▸ The task:
From the records below, please return each line that holds the word "Interpolation".

++++++++

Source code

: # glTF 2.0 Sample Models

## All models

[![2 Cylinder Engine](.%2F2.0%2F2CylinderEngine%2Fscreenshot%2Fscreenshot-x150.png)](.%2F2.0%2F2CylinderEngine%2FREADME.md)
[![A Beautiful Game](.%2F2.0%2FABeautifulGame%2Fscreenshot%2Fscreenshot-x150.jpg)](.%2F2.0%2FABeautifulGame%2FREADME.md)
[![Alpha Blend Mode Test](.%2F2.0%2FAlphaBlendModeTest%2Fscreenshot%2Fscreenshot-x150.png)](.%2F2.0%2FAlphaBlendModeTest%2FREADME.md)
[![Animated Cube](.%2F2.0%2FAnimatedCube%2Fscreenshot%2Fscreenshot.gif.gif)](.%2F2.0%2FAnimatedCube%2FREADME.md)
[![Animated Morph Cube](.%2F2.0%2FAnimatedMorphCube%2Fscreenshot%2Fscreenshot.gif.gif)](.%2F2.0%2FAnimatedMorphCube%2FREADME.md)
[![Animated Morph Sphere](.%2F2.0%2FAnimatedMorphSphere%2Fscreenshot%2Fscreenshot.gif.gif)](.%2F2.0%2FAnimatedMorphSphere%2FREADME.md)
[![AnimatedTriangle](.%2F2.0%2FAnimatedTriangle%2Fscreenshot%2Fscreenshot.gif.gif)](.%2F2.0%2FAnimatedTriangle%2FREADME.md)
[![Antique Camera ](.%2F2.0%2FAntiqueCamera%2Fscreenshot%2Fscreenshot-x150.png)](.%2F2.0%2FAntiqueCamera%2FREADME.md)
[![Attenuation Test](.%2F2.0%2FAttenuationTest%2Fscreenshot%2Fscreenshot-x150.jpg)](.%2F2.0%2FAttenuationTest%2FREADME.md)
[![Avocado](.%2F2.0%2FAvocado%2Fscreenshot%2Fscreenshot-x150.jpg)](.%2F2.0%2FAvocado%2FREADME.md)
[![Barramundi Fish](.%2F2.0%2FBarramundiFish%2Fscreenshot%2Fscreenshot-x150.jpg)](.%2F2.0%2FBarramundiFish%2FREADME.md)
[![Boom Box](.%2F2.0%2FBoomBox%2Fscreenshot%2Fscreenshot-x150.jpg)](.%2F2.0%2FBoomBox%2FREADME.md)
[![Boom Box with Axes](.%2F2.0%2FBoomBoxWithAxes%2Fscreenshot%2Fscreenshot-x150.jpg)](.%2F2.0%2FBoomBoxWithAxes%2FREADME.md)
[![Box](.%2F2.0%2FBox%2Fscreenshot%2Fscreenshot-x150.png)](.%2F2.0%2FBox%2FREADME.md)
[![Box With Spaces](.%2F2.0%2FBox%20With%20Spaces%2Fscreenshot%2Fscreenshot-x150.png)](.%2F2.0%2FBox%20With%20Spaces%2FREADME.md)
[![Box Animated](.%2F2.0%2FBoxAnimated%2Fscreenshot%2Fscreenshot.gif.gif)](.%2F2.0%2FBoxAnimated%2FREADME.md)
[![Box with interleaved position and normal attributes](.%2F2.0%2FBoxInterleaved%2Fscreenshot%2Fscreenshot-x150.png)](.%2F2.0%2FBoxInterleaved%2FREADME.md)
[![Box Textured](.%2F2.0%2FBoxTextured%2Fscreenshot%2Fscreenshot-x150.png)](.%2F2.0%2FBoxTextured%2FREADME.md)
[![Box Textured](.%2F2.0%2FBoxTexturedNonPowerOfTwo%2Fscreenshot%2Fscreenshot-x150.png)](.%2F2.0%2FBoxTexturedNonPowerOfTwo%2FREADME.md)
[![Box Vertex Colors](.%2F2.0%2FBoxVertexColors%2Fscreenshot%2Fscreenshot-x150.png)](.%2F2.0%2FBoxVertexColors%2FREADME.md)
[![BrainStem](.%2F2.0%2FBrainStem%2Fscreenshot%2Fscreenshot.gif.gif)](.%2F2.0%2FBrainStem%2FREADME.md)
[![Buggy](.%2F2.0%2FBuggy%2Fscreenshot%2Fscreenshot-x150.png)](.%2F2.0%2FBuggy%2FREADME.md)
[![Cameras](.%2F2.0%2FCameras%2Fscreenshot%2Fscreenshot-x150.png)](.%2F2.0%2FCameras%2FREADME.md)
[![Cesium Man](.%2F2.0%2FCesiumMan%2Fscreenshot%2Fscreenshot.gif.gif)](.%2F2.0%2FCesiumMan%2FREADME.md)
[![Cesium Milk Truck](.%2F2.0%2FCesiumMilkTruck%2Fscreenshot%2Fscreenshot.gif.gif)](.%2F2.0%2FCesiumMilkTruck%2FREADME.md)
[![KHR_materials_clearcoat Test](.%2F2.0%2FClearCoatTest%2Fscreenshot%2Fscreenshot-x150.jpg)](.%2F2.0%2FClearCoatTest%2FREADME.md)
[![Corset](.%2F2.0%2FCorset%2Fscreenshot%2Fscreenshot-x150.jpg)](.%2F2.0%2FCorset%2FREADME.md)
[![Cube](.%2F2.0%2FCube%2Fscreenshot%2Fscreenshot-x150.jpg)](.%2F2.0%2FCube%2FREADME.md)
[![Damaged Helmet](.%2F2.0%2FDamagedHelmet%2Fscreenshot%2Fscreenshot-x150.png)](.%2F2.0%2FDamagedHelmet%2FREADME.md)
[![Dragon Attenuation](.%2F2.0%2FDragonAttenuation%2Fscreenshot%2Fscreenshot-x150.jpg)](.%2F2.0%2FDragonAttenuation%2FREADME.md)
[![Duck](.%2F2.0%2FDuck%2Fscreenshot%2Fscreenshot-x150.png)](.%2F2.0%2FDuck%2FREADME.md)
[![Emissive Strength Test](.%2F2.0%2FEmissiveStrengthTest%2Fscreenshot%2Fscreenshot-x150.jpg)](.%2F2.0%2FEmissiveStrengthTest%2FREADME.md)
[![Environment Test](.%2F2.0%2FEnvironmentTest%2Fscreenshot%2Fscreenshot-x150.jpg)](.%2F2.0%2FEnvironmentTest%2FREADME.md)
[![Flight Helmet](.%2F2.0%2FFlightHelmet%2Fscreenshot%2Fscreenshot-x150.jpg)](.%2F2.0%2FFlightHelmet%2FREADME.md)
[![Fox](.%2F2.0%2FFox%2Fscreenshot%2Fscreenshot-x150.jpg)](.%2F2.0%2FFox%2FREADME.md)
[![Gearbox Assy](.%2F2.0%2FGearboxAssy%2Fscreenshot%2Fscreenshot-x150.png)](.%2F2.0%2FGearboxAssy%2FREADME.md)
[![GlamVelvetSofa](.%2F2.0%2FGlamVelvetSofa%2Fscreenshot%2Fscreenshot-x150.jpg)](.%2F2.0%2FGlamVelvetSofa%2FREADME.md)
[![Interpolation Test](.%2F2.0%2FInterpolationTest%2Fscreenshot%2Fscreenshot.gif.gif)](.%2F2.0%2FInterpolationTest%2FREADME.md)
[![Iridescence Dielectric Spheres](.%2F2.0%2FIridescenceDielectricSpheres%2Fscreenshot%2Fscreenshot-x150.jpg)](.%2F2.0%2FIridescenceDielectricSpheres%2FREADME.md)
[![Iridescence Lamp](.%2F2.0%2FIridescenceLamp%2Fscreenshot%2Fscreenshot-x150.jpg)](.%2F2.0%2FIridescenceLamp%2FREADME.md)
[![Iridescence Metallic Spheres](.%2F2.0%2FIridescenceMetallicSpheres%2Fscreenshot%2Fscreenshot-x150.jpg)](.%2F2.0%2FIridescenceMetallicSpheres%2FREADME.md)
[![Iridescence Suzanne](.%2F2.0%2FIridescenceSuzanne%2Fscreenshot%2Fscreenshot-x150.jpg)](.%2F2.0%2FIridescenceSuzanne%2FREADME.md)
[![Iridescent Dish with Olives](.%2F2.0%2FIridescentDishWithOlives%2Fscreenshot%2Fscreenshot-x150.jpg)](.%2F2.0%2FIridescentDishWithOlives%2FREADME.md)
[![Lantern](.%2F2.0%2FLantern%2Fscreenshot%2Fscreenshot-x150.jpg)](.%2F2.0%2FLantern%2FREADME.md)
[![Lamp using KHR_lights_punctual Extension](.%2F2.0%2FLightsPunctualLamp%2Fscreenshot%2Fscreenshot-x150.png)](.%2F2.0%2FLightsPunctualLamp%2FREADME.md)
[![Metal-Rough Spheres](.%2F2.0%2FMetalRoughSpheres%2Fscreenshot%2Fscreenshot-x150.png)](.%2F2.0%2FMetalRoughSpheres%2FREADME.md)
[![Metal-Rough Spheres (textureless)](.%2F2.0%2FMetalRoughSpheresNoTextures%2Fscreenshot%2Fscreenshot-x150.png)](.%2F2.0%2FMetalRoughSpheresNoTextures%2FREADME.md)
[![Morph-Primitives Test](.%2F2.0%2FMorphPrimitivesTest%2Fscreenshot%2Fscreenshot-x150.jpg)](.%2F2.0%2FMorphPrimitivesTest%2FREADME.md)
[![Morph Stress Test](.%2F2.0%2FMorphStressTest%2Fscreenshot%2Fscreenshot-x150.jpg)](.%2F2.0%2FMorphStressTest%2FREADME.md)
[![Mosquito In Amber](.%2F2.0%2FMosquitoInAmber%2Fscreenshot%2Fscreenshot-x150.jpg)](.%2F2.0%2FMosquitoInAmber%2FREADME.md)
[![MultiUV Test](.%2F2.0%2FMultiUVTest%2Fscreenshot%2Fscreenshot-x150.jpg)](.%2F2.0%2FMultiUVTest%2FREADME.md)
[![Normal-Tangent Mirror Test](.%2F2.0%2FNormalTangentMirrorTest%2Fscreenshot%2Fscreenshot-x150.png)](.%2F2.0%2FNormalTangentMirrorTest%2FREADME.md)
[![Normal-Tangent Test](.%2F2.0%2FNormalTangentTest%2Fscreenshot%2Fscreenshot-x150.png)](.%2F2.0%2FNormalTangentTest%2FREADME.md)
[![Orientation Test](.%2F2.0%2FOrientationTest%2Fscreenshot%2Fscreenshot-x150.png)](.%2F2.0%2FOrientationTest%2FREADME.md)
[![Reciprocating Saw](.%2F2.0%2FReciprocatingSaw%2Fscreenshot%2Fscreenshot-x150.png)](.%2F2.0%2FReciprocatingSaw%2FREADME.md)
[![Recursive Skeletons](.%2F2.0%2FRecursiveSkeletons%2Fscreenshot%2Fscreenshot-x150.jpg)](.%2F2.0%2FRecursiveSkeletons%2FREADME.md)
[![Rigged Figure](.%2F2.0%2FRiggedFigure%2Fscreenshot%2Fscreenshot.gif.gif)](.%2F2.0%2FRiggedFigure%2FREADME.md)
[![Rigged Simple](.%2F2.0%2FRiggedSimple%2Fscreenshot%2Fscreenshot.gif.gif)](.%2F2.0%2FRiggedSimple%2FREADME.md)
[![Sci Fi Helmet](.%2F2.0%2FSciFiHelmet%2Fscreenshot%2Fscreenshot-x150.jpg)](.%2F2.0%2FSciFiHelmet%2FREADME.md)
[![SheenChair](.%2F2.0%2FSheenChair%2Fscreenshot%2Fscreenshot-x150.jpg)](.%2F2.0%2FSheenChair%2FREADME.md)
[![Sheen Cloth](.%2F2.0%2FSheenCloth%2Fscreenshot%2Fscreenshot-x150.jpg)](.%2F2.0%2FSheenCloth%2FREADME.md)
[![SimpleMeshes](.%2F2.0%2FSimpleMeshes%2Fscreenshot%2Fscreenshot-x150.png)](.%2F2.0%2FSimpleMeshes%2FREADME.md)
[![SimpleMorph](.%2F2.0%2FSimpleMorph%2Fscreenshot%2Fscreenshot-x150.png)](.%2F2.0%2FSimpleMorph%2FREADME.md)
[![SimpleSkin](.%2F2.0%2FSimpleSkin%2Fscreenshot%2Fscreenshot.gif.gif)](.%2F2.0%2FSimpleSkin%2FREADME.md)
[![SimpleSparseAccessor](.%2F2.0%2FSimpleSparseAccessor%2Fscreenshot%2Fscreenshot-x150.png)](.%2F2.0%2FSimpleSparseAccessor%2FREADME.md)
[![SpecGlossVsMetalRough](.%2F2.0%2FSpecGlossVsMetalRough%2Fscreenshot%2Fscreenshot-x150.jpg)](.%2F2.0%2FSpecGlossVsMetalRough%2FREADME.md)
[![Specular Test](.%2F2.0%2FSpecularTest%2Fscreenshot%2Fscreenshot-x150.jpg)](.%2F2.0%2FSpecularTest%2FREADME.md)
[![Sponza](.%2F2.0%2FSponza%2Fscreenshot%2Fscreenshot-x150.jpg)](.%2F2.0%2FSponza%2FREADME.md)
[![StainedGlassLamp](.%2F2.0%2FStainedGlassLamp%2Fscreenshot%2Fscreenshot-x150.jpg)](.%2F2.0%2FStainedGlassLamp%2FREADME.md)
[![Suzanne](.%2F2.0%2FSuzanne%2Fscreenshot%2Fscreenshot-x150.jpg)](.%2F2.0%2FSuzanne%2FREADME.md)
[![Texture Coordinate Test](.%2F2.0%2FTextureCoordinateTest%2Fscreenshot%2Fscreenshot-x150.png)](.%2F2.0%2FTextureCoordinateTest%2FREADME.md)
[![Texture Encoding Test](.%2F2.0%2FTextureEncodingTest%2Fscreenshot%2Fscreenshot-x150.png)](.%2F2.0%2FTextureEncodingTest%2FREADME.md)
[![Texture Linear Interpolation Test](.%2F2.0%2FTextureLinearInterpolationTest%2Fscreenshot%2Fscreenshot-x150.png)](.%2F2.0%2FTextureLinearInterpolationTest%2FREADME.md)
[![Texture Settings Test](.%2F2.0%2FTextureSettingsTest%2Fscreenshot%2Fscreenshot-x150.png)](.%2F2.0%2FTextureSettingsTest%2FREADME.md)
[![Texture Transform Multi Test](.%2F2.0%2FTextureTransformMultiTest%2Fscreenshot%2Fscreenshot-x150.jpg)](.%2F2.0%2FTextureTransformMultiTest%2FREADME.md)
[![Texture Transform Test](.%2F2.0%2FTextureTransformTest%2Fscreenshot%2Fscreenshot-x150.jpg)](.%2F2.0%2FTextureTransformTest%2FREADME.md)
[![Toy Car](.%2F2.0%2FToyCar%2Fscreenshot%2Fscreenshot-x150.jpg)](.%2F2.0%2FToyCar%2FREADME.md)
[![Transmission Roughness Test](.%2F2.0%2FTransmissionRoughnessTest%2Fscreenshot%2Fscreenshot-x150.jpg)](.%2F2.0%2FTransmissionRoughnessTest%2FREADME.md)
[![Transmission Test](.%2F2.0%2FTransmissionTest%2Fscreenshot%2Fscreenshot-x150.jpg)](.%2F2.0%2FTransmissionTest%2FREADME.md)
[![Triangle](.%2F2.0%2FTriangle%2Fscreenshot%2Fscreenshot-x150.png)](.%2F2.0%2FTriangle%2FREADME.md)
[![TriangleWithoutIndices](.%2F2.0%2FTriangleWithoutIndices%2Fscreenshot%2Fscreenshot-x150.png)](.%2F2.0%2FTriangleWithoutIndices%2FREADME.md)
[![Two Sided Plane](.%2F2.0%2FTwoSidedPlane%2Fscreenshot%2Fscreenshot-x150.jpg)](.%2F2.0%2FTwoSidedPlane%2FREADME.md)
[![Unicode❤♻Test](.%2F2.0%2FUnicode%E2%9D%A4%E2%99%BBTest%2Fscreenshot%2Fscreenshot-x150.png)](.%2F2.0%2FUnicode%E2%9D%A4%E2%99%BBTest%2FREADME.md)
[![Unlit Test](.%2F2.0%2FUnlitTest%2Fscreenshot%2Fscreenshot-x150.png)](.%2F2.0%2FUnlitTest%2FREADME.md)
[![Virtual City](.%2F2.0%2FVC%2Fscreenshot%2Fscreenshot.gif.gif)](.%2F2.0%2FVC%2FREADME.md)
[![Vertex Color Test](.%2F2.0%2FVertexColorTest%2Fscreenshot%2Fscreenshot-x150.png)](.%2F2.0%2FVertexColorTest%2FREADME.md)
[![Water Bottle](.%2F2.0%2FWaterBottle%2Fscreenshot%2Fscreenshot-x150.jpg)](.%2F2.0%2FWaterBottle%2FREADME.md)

++++++++

▸ Result of this exercise:
[![Interpolation Test](.%2F2.0%2FInterpolationTest%2Fscreenshot%2Fscreenshot.gif.gif)](.%2F2.0%2FInterpolationTest%2FREADME.md)
[![Texture Linear Interpolation Test](.%2F2.0%2FTextureLinearInterpolationTest%2Fscreenshot%2Fscreenshot-x150.png)](.%2F2.0%2FTextureLinearInterpolationTest%2FREADME.md)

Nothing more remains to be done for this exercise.